For an overview of the extending accounting subsystem, see Chapter 4, Extended Accounting (Overview).
Administering the Extended Accounting Facility (Task Map)
Task | Description | For Instructions |
---|---|---|
Activate the extended accounting facility. | Use extended accounting to monitor resource consumption by each project running on your system. You can use the extended accounting subsystem to capture historical data for tasks, processes, and flows. | How to Activate Extended Accounting for Processes, Tasks, and Flows, How to Activate Extended Accounting With a Startup Script |
Display extended accounting status. | Determine the status of the extended accounting facility. | |
View available accounting resources. | View the accounting resources available on your system. | |
Deactivate the process, task, and flow accounting facility. | Turn off the extended accounting functionality. | |
Use the Perl interface to the extended accounting facility. | Use the Perl interface to develop customized reporting and extraction scripts. |
Using Extended Accounting Functionality
How to Activate Extended Accounting for Processes, Tasks, and Flows
To activate the extended accounting facility for tasks, processes, and flows, use the acctadm command. The optional final parameter to acctadm indicates whether the command should act on the process, system task, or flow accounting components of the extended accounting facility.

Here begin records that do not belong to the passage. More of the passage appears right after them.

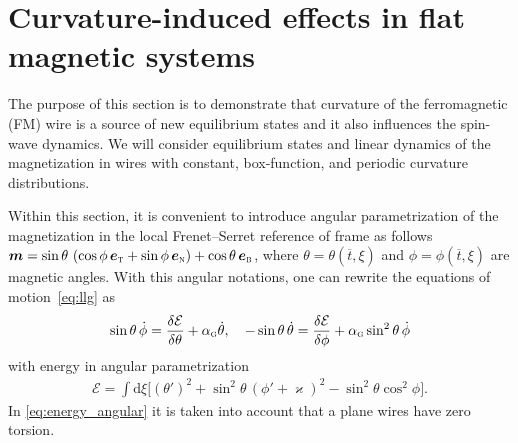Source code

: \section{Curvature-induced effects in flat magnetic systems}\label{sec:curvature_effects}

The purpose of this section is to demonstrate that curvature of the ferromagnetic (FM) wire is a source of new equilibrium states and it also influences the spin-wave dynamics. We will consider equilibrium states and linear dynamics of the magnetization in wires with constant, box-function, and periodic curvature distributions.

Within this section, it is convenient to introduce angular parametrization of the magnetization in the local Frenet--Serret reference of frame as follows $\vec{m} =\sin\theta\,\left(\cos\phi\,\vec{e}_\textsc{t} + \sin\phi\,\vec{e}_\textsc{n}\right) + \cos\theta\,\vec{e}_\textsc{b}$, where $\theta=\theta(\overline{t},\xi)$ and $\phi=\phi(\overline{t},\xi)$ are magnetic angles. With this angular notations, one can rewrite the equations of motion~\eqref{eq:llg} as
\begin{equation}\label{eq:llg_angular}
\sin\theta\, \dot{\phi} = \frac{\delta \mathcal{E}}{\delta \theta}+\alpha_\textsc{g} \dot{\theta},\quad -\sin\theta\,\dot{\theta} = \frac{\delta \mathcal{E}}{\delta \phi}+\alpha_\textsc{g}\sin^2\theta\, \dot{\phi}
\end{equation}
with energy in angular parametrization
\begin{equation}\label{eq:energy_angular}
\begin{split}
\mathcal{E} = \int\mathrm{d}\xi\bigl[\left(\theta'\right)^2+\sin^2\theta\,\left(\phi'+\varkappa\right)^2-\sin^2\theta\cos^2\phi\bigr].
\end{split}
\end{equation}
In \eqref{eq:energy_angular} it is taken into account that a plane wires have zero torsion.







%

%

Become superuser or assume an equivalent role.
Roles contain authorizations and privileged commands. For more information about roles, see "Using the Solaris Management Tools With RBAC (Task Map)" in System Administration Guide: Basic Administration.
Activate extended accounting for processes.
# acctadm -e extended -f /var/adm/exacct/proc process
Activate extended accounting for tasks.
# acctadm -e extended,mstate -f /var/adm/exacct/task task
Activate extended accounting for flows.
# acctadm -e extended -f /var/adm/exacct/flow flow
See Also
See acctadm(1M) for more information.
How to Activate Extended Accounting With a Startup Script
Become superuser, or assume the Primary Administrator role.
To create the role and assign the role to a user, see "Using the Solaris Management Tools With RBAC (Task Map)" in System Administration Guide: Basic Administration.
Activate extended accounting on an ongoing basis by linking the /etc/init.d/acctadm script into /etc/rc2.d.
# ln -s /etc/init.d/acctadm /etc/rc2.d/Snacctadm # ln -s /etc/init.d/acctadm /etc/rc2.d/Knacctadm
The n variable is replaced by a number.
Tip - You must manually activate extended accounting at least once to set up the configuration.
See Also
See Extended Accounting Configuration for information on accounting configuration.
How to Display Extended Accounting Status
Type acctadm without arguments to display the current status of the extended accounting facility.
machine% acctadm Task accounting: active Task accounting file: /var/adm/exacct/task Tracked task resources: extended Untracked task resources: none Process accounting: active Process accounting file: /var/adm/exacct/proc Tracked process resources: extended Untracked process resources: host Flow accounting: active Flow accounting file: /var/adm/exacct/flow Tracked flow resources: extended Untracked flow resources: none |
In the previous example, system task accounting is active in extended mode and mstate mode. Process and flow accounting are active in extended mode.
Note - In the context of extended accounting, microstate (mstate) refers to the extended data, associated with microstate process transitions, that is available in the process usage file (see proc(4)). This data provides substantially more detail about the activities of the process than basic or extended records.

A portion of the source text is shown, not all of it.